He didn't have any intention of letting the authorities catch him this time. Last time, he had permitted it, but Nancy was sure that was all part of his game. He'd wanted it that way, wanted to use it to mess with Frank, and it had worked, all too well. He'd been a mess even before Zollner took him again, and now... She didn't think he understood any of what was going on, not with the way he'd looked right at her without any kind of comprehension.
She didn't know what to do. Without Frank, she had no hope of escaping—she didn't even have much of one with him—but she didn't know that she could get his attention or pull him out of the drug-induced fog he was under now. She couldn't hope to organize anything with him like that, and even if he wasn't drugged, they were right in the middle of Zollner and Vallin.
"Get her to the vehicle.
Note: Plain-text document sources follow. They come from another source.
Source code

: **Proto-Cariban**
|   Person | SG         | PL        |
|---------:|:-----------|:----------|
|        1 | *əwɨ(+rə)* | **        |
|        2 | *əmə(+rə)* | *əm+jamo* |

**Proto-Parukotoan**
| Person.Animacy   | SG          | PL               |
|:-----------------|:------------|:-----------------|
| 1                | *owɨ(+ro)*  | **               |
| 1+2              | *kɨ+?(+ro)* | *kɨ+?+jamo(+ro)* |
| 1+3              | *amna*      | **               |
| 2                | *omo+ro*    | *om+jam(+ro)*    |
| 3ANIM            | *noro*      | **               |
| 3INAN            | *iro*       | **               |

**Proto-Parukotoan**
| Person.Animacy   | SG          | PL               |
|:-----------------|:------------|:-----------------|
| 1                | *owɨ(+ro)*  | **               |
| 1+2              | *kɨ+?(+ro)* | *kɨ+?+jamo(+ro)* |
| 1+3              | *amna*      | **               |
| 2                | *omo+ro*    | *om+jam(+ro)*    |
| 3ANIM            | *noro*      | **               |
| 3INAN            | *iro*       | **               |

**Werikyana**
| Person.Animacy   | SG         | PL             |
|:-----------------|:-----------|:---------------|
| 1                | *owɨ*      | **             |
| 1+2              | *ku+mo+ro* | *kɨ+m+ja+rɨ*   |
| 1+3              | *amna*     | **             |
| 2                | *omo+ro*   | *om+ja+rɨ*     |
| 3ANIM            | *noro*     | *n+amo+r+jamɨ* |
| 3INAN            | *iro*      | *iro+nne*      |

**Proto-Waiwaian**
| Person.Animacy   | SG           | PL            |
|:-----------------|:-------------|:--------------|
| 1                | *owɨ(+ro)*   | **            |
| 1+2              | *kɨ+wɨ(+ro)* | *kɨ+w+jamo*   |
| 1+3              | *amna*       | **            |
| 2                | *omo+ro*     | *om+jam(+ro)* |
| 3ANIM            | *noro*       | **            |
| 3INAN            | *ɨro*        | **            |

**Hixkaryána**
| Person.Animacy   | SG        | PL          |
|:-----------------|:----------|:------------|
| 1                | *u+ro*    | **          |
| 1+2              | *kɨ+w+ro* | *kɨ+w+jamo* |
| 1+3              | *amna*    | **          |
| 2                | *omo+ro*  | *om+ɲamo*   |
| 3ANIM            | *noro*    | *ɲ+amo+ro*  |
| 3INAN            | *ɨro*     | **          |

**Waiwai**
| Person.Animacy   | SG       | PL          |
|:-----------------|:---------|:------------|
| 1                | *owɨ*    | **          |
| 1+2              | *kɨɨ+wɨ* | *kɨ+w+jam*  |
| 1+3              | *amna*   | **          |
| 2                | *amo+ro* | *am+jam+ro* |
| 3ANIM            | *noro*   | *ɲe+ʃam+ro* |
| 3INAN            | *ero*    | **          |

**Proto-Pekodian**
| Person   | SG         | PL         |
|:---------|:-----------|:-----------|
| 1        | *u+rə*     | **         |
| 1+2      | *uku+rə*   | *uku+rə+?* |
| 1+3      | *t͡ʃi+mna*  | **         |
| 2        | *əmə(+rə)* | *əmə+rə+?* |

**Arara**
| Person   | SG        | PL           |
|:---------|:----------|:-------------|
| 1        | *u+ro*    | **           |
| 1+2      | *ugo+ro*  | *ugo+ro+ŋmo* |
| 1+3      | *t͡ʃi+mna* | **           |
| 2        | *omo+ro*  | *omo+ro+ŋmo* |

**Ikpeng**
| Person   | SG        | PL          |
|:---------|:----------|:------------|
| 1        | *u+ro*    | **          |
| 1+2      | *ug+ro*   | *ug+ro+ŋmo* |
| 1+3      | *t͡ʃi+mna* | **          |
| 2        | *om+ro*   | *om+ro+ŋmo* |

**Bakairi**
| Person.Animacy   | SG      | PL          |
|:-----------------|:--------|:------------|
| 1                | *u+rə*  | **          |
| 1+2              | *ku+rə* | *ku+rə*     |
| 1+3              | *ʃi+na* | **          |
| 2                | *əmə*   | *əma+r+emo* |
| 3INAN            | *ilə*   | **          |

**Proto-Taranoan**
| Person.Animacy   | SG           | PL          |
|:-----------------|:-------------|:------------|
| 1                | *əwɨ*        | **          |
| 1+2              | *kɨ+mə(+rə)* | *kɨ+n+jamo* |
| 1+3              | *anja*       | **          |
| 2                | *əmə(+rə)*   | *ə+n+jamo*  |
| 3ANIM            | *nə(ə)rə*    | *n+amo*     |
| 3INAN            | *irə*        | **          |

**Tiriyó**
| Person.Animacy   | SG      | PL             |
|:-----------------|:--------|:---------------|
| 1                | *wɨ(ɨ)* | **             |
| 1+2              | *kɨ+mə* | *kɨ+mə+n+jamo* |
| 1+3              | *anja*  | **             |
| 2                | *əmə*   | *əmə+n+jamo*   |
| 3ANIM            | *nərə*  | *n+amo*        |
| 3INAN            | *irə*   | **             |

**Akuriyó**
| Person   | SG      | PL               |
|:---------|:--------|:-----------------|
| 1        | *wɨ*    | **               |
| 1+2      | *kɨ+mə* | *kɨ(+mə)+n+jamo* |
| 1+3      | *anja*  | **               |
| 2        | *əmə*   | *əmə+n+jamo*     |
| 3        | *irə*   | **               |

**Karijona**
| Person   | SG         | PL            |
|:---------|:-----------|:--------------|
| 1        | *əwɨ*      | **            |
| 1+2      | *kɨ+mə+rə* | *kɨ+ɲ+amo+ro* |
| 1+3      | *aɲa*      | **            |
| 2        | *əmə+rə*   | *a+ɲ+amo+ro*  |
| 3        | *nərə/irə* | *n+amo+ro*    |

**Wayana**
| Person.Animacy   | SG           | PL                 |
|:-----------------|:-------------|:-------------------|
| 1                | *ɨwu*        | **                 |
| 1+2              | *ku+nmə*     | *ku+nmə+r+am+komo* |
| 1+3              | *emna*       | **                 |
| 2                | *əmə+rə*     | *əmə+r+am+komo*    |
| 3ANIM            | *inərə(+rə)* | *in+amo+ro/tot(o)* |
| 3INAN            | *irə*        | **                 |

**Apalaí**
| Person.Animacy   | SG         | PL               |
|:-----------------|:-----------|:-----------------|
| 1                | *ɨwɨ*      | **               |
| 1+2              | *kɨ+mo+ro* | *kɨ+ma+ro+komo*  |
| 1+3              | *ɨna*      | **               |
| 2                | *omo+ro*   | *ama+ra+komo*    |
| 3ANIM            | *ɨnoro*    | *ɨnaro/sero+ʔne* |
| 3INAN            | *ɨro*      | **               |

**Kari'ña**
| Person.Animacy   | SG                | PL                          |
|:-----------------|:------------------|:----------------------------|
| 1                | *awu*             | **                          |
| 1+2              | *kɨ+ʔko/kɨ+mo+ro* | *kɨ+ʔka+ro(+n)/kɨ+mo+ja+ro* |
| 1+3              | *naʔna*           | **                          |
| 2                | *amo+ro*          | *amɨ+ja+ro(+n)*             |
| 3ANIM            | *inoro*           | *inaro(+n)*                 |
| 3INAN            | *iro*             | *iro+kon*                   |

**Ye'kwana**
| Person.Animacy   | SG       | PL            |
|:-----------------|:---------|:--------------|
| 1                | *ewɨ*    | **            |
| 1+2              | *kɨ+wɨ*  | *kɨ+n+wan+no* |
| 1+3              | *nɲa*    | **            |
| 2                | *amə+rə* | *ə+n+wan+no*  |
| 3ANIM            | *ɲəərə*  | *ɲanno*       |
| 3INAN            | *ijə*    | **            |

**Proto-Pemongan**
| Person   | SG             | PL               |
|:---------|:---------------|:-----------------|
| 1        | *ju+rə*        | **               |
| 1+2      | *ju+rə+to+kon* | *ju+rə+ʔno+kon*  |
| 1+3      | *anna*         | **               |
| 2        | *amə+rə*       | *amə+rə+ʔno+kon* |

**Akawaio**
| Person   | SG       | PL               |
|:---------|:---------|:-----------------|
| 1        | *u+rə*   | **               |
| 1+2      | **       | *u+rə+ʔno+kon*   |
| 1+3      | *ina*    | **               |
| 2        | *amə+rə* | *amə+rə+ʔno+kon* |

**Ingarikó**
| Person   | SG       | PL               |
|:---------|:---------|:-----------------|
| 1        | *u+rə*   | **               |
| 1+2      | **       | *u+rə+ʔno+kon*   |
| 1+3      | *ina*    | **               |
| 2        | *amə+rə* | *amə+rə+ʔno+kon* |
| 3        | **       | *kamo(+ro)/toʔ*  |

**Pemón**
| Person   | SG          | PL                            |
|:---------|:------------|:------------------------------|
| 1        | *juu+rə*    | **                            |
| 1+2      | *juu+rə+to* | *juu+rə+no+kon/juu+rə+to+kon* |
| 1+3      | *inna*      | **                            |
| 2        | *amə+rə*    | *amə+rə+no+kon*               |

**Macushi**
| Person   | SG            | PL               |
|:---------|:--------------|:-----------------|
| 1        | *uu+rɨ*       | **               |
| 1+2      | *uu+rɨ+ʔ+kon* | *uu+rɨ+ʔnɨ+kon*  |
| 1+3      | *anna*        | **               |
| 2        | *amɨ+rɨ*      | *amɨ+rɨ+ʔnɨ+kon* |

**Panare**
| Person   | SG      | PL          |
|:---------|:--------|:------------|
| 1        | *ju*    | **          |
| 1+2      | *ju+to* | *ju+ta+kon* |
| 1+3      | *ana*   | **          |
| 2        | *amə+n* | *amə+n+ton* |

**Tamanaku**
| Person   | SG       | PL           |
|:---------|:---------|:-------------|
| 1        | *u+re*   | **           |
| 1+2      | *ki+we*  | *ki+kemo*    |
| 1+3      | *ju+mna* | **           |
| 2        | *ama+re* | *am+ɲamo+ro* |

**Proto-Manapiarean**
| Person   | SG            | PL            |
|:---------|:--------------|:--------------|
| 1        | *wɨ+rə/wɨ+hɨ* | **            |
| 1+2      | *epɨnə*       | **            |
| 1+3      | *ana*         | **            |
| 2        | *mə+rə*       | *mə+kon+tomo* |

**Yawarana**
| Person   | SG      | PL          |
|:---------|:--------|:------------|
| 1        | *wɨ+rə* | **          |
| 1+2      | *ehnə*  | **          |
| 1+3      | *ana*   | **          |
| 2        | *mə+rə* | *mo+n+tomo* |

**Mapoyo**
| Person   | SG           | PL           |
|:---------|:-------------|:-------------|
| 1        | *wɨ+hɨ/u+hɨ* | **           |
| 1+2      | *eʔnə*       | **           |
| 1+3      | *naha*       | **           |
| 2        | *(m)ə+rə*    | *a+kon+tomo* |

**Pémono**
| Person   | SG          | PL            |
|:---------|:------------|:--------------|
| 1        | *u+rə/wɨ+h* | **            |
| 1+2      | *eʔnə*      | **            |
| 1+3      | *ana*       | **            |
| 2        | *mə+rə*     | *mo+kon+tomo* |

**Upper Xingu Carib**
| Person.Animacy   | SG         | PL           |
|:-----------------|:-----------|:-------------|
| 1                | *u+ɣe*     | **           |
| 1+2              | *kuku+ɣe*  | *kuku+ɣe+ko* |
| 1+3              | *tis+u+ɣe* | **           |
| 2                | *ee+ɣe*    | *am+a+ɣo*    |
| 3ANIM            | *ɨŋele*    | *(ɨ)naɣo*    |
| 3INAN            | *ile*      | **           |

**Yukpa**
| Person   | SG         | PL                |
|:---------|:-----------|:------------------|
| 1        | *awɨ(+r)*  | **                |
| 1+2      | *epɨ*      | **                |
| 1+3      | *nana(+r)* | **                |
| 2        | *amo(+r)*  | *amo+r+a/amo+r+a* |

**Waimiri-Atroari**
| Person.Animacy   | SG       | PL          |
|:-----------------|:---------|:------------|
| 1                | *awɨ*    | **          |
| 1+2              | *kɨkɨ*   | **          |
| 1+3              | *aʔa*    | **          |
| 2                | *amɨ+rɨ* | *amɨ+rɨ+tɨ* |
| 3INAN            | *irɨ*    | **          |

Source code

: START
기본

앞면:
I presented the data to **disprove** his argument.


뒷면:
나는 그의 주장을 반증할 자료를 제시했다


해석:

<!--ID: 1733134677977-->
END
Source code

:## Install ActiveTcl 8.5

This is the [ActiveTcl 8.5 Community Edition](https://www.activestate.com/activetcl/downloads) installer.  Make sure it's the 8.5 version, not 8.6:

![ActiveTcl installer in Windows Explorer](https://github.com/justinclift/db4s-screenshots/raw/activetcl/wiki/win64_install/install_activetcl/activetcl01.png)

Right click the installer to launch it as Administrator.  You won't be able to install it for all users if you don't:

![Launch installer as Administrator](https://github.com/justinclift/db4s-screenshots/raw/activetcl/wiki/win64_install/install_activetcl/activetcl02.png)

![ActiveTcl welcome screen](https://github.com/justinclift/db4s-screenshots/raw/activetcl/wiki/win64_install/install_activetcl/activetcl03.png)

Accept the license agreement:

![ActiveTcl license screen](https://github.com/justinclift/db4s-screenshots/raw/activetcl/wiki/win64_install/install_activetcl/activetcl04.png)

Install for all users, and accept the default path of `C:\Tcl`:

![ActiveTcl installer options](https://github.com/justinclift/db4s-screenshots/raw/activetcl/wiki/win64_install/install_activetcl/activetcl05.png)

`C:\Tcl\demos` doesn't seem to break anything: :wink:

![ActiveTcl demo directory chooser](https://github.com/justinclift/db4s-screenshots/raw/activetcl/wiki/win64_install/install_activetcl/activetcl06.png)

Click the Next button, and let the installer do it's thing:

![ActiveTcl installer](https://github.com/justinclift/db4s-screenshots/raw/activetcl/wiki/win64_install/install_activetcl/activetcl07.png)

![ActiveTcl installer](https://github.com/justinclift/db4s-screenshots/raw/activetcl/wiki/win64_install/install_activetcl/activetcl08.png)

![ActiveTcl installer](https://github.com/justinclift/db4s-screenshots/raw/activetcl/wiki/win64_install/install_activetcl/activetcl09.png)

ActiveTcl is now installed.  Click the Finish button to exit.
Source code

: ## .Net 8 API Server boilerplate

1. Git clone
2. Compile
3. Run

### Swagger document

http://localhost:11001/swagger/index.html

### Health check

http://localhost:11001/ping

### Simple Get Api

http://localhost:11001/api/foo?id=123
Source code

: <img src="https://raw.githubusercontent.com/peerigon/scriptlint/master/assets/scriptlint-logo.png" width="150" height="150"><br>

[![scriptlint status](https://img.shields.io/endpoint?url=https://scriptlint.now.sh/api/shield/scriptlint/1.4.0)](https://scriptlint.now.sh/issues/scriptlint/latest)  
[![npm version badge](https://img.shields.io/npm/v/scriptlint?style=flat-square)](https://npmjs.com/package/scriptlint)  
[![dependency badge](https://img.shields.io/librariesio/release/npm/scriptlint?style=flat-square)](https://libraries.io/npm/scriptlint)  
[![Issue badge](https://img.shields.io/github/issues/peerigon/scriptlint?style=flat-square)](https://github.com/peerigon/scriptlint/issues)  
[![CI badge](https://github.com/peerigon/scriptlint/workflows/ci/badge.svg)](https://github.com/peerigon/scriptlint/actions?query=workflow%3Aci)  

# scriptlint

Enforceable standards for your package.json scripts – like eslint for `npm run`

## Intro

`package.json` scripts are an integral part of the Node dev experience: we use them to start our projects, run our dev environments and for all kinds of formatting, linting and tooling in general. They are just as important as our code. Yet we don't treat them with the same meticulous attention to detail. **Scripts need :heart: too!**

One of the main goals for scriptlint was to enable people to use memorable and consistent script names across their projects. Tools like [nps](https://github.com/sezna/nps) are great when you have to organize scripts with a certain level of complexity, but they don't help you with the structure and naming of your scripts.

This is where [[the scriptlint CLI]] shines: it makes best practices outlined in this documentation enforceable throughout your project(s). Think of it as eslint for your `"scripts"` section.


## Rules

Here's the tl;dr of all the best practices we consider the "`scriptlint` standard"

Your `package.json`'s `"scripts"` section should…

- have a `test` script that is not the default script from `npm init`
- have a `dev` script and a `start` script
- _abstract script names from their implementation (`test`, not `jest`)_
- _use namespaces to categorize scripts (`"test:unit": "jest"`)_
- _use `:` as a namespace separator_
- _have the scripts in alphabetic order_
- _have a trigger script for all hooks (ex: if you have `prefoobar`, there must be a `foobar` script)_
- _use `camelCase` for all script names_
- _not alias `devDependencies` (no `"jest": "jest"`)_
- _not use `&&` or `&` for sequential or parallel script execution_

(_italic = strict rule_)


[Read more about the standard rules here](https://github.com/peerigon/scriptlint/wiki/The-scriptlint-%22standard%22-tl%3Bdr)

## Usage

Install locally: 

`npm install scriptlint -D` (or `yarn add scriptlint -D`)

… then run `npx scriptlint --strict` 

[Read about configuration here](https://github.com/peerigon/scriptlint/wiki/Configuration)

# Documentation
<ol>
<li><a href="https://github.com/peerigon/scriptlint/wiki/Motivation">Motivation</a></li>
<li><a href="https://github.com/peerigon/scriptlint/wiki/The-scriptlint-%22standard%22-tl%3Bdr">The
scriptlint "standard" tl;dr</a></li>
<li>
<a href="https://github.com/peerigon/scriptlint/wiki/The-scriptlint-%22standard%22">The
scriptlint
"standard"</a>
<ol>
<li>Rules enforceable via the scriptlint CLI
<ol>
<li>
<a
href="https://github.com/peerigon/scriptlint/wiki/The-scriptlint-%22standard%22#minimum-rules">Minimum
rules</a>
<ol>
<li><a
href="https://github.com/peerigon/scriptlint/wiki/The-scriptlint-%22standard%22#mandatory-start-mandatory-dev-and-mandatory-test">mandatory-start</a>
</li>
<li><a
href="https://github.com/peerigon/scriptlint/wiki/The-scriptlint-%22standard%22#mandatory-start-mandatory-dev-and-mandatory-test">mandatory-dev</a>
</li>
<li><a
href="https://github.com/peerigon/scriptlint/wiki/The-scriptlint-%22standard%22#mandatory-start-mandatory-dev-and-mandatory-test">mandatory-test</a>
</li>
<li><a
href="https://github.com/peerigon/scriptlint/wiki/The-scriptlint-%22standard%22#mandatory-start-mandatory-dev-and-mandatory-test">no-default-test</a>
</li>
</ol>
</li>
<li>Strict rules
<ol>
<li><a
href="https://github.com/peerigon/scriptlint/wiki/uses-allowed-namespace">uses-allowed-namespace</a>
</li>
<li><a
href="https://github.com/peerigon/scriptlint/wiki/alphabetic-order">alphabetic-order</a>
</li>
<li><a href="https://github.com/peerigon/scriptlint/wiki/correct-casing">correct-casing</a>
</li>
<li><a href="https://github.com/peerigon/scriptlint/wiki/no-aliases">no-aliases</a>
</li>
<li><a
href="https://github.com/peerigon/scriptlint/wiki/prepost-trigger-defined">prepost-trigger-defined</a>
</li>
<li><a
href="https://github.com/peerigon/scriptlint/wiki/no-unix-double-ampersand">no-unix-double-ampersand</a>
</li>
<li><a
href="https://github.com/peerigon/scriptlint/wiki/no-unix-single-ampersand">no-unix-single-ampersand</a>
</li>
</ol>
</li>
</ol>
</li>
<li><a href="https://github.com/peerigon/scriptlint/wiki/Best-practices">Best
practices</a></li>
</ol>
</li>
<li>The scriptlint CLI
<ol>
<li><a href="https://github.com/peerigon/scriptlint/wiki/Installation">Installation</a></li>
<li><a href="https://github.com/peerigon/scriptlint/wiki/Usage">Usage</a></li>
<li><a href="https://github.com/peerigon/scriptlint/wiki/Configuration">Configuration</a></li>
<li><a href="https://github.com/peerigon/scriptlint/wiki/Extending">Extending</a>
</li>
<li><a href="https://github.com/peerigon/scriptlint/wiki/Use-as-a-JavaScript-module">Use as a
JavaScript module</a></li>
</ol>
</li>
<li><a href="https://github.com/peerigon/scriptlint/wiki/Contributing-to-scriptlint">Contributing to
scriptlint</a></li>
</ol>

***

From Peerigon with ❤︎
The detonation will commence shortly."
"You're not going to get away. They'll be back before you can load us up, and they'll see you leave," Nancy said as Vallin dragged her up to her feet. She cried out, unable to stop herself because of the pain. She tried to pull herself free, but blood loss was making her weak. She stumbled, and Vallin more or less carried her forward.
"You overestimate their capabilities. Oh, I feel certain that Joseph will eventually uncover this passage, since he will never accept that you or Franklin are dead, but by then, we will have long since left the area and be once again untraceable."
"They found you once," Nancy pointed out. "They will find you again."
"Oh, perhaps," Zollner agreed, smiling, "but by then, I do believe we will be ready for Joseph, as by then Franklin will have assumed his role as heir. And you... you will also be under my control."
Frank felt Zollner tug him by the arm, and he let himself be pulled along, not attempting to free himself. He did not know how well his latest plan—latest exercise in futility, he supposed—would work, but he had no other recourse. He had to try it. Once Zollner had found him again, Frank had little choice but to go with him, prompting the last ditch plan he'd created, which was to play like he was too drugged to have any comprehension of what was going on.
He wasn't sure how good an actor he was, but it seemed to be working, somehow. He must have been under the influence of something, though he didn't remember Zollner injecting him again. It didn't matter, though he didn't know that he would have managed to stay unresponsive when he saw Leather Jacket shoot Nancy or when he heard them say Joe had been shot as well.
Frank just knew that he had to make them think that he was not a threat. He didn't feel like one, but he knew that he might be able to use surprise against them. He just needed an opportunity, but he didn't know when that would come, not with the others armed and him with nothing. He didn't actually know that he would be able to do anything with surprise even if he could find a small way in.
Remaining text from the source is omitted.